## What you need to do
When you retype the records that follow, keep each word as it is and drop any pictures.

## Provided information
━━━━

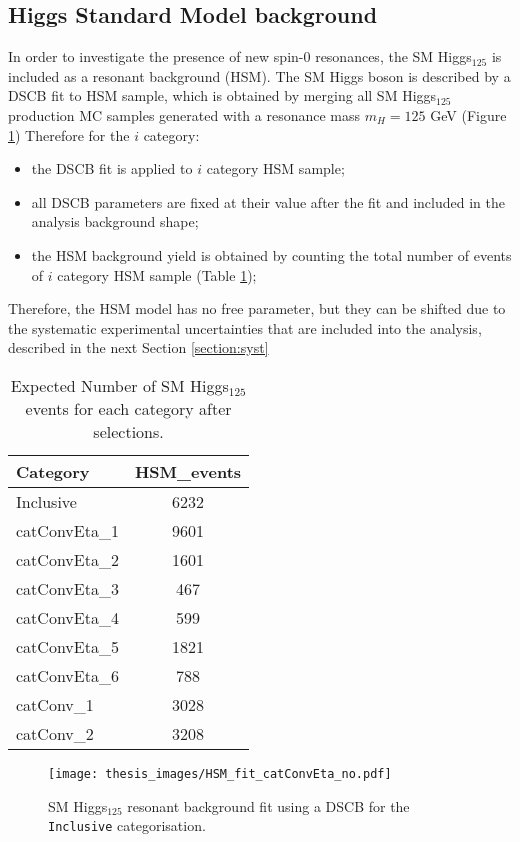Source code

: \documentclass[a4paper, oneside, 11pt, openright]{book}
\begin{document}
 			\subsection{Higgs Standard Model background}
 				In order to investigate the presence of new spin-0 resonances, the SM Higgs$_{125}$ is included as a resonant background (HSM). The SM Higgs boson is described by a DSCB fit to HSM sample, which is obtained by merging all SM Higgs$_{125}$ production MC samples generated with a resonance mass $m_H=125$ GeV (Figure \ref{fig:HSM_fit}) Therefore for the $i$ category:
 				\begin{itemize}
 					\item the DSCB fit is applied to $i$ category HSM sample;
 					\item all DSCB parameters are fixed at their value after the fit and included in the analysis background shape;
 					\item the HSM background yield is obtained by counting the total number of events of $i$ category HSM sample (Table \ref{tab:HSM});
 				\end{itemize}  
 				Therefore, the HSM model has no free parameter, but they can be shifted due to the systematic experimental uncertainties that are included into the analysis, described in the next Section \ref{section:syst}
 				\begin{table}
 					\centering
						\begin{tabular}{lc}
							\toprule[1.5pt]
							Category &  HSM\_events \\
							\midrule
							Inclusive & 6232 \\
							\midrule
							catConvEta\_1 & 9601 \\
							catConvEta\_2 & 1601 \\
							catConvEta\_3 & 467 \\
							catConvEta\_4 & 599 \\
							catConvEta\_5 & 1821 \\
							catConvEta\_6 & 788 \\
							\midrule
							catConv\_1 & 3028 \\
							catConv\_2 & 3208 \\
							\bottomrule[1.5pt]
						\end{tabular}
 					\caption{Expected Number of SM Higgs$_{125}$ events for each category after selections.}
 					\label{tab:HSM}
 				\end{table}
 				\begin{figure}[]
 					\centering
 					\texttt{[image: thesis\_images/HSM\_fit\_catConvEta\_no.pdf]}
 					\caption{SM Higgs$_{125}$ resonant background fit using a DSCB for the \texttt{Inclusive} categorisation.}
 					\label{fig:HSM_fit}
 				\end{figure}
 			
\end{document}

━━━━

## Result
Source code

: \documentclass[a4paper, oneside, 11pt, openright]{book}
\begin{document}
 			\subsection{Higgs Standard Model background}
 				In order to investigate the presence of new spin-0 resonances, the SM Higgs$_{125}$ is included as a resonant background (HSM). The SM Higgs boson is described by a DSCB fit to HSM sample, which is obtained by merging all SM Higgs$_{125}$ production MC samples generated with a resonance mass $m_H=125$ GeV (Figure \ref{fig:HSM_fit}) Therefore for the $i$ category:
 				\begin{itemize}
 					\item the DSCB fit is applied to $i$ category HSM sample;
 					\item all DSCB parameters are fixed at their value after the fit and included in the analysis background shape;
 					\item the HSM background yield is obtained by counting the total number of events of $i$ category HSM sample (Table \ref{tab:HSM});
 				\end{itemize}  
 				Therefore, the HSM model has no free parameter, but they can be shifted due to the systematic experimental uncertainties that are included into the analysis, described in the next Section \ref{section:syst}
 				\begin{table}
 					\centering
						\begin{tabular}{lc}
							\toprule[1.5pt]
							Category &  HSM\_events \\
							\midrule
							Inclusive & 6232 \\
							\midrule
							catConvEta\_1 & 9601 \\
							catConvEta\_2 & 1601 \\
							catConvEta\_3 & 467 \\
							catConvEta\_4 & 599 \\
							catConvEta\_5 & 1821 \\
							catConvEta\_6 & 788 \\
							\midrule
							catConv\_1 & 3028 \\
							catConv\_2 & 3208 \\
							\bottomrule[1.5pt]
						\end{tabular}
 					\caption{Expected Number of SM Higgs$_{125}$ events for each category after selections.}
 					\label{tab:HSM}
 				\end{table}
 				\begin{figure}[]
 					\centering
 					\texttt{[image: thesis\_images/HSM\_fit\_catConvEta\_no.pdf]}
 					\caption{SM Higgs$_{125}$ resonant background fit using a DSCB for the \texttt{Inclusive} categorisation.}
 					\label{fig:HSM_fit}
 				\end{figure}
 			
\end{document}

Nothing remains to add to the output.